**Material shown:**
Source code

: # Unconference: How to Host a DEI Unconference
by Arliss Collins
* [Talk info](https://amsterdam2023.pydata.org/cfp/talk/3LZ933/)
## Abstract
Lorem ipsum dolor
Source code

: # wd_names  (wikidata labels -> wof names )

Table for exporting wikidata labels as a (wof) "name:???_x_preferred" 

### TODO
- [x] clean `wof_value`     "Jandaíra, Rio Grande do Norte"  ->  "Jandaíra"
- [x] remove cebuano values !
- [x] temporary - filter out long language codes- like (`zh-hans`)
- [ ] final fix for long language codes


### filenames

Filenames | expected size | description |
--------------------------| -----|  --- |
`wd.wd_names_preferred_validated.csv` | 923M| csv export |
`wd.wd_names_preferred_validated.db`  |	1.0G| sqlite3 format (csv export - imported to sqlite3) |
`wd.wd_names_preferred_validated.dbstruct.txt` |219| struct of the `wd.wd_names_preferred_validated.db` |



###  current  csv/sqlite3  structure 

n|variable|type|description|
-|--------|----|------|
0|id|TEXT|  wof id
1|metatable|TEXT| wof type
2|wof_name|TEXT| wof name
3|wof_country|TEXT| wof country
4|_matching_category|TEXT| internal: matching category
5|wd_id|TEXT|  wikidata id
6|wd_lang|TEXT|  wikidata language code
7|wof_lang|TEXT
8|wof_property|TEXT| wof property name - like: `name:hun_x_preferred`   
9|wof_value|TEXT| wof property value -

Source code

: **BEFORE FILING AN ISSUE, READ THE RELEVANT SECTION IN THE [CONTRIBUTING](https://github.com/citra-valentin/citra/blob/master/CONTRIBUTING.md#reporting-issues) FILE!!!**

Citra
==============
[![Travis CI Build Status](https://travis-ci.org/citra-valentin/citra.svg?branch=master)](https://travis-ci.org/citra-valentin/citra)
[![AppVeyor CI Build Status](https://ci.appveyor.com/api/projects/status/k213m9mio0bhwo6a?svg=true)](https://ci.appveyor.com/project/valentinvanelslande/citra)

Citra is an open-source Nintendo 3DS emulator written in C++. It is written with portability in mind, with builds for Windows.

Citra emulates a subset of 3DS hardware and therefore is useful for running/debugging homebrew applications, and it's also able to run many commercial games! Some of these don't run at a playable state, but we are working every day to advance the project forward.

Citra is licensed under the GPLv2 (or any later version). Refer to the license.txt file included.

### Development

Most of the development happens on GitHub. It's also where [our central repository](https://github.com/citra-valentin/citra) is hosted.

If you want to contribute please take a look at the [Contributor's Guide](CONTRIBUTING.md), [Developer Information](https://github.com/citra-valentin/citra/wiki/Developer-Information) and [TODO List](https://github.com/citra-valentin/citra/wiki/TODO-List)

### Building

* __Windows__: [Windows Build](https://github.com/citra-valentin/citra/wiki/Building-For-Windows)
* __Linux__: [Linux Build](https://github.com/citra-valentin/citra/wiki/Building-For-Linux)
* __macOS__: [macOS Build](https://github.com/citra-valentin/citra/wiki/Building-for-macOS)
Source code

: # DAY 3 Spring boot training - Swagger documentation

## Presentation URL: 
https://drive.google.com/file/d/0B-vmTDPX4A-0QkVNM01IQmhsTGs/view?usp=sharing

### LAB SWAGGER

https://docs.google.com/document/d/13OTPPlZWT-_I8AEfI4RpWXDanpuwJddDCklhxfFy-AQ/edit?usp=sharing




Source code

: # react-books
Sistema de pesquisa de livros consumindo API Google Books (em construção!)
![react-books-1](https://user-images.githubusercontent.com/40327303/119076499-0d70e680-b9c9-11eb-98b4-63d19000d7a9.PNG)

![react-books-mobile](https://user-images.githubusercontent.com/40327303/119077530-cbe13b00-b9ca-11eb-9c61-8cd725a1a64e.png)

**Instructions to follow:** Whatever appears in the material must be set down again, word for word.

**Your response:**
Source code

: # Unconference: How to Host a DEI Unconference
by Arliss Collins
* [Talk info](https://amsterdam2023.pydata.org/cfp/talk/3LZ933/)
## Abstract
Lorem ipsum dolor
Source code

: # wd_names  (wikidata labels -> wof names )

Table for exporting wikidata labels as a (wof) "name:???_x_preferred" 

### TODO
- [x] clean `wof_value`     "Jandaíra, Rio Grande do Norte"  ->  "Jandaíra"
- [x] remove cebuano values !
- [x] temporary - filter out long language codes- like (`zh-hans`)
- [ ] final fix for long language codes


### filenames

Filenames | expected size | description |
--------------------------| -----|  --- |
`wd.wd_names_preferred_validated.csv` | 923M| csv export |
`wd.wd_names_preferred_validated.db`  |	1.0G| sqlite3 format (csv export - imported to sqlite3) |
`wd.wd_names_preferred_validated.dbstruct.txt` |219| struct of the `wd.wd_names_preferred_validated.db` |



###  current  csv/sqlite3  structure 

n|variable|type|description|
-|--------|----|------|
0|id|TEXT|  wof id
1|metatable|TEXT| wof type
2|wof_name|TEXT| wof name
3|wof_country|TEXT| wof country
4|_matching_category|TEXT| internal: matching category
5|wd_id|TEXT|  wikidata id
6|wd_lang|TEXT|  wikidata language code
7|wof_lang|TEXT
8|wof_property|TEXT| wof property name - like: `name:hun_x_preferred`   
9|wof_value|TEXT| wof property value -

Source code

: **BEFORE FILING AN ISSUE, READ THE RELEVANT SECTION IN THE [CONTRIBUTING](https://github.com/citra-valentin/citra/blob/master/CONTRIBUTING.md#reporting-issues) FILE!!!**

Citra
==============
[![Travis CI Build Status](https://travis-ci.org/citra-valentin/citra.svg?branch=master)](https://travis-ci.org/citra-valentin/citra)
[![AppVeyor CI Build Status](https://ci.appveyor.com/api/projects/status/k213m9mio0bhwo6a?svg=true)](https://ci.appveyor.com/project/valentinvanelslande/citra)

Citra is an open-source Nintendo 3DS emulator written in C++. It is written with portability in mind, with builds for Windows.

Citra emulates a subset of 3DS hardware and therefore is useful for running/debugging homebrew applications, and it's also able to run many commercial games! Some of these don't run at a playable state, but we are working every day to advance the project forward.

Citra is licensed under the GPLv2 (or any later version). Refer to the license.txt file included.

### Development

Most of the development happens on GitHub. It's also where [our central repository](https://github.com/citra-valentin/citra) is hosted.

If you want to contribute please take a look at the [Contributor's Guide](CONTRIBUTING.md), [Developer Information](https://github.com/citra-valentin/citra/wiki/Developer-Information) and [TODO List](https://github.com/citra-valentin/citra/wiki/TODO-List)

### Building

* __Windows__: [Windows Build](https://github.com/citra-valentin/citra/wiki/Building-For-Windows)
* __Linux__: [Linux Build](https://github.com/citra-valentin/citra/wiki/Building-For-Linux)
* __macOS__: [macOS Build](https://github.com/citra-valentin/citra/wiki/Building-for-macOS)
Source code

: # DAY 3 Spring boot training - Swagger documentation

## Presentation URL: 
https://drive.google.com/file/d/0B-vmTDPX4A-0QkVNM01IQmhsTGs/view?usp=sharing

### LAB SWAGGER

https://docs.google.com/document/d/13OTPPlZWT-_I8AEfI4RpWXDanpuwJddDCklhxfFy-AQ/edit?usp=sharing




Source code

: # react-books
Sistema de pesquisa de livros consumindo API Google Books (em construção!)
![react-books-1](https://user-images.githubusercontent.com/40327303/119076499-0d70e680-b9c9-11eb-98b4-63d19000d7a9.PNG)

![react-books-mobile](https://user-images.githubusercontent.com/40327303/119077530-cbe13b00-b9ca-11eb-9c61-8cd725a1a64e.png)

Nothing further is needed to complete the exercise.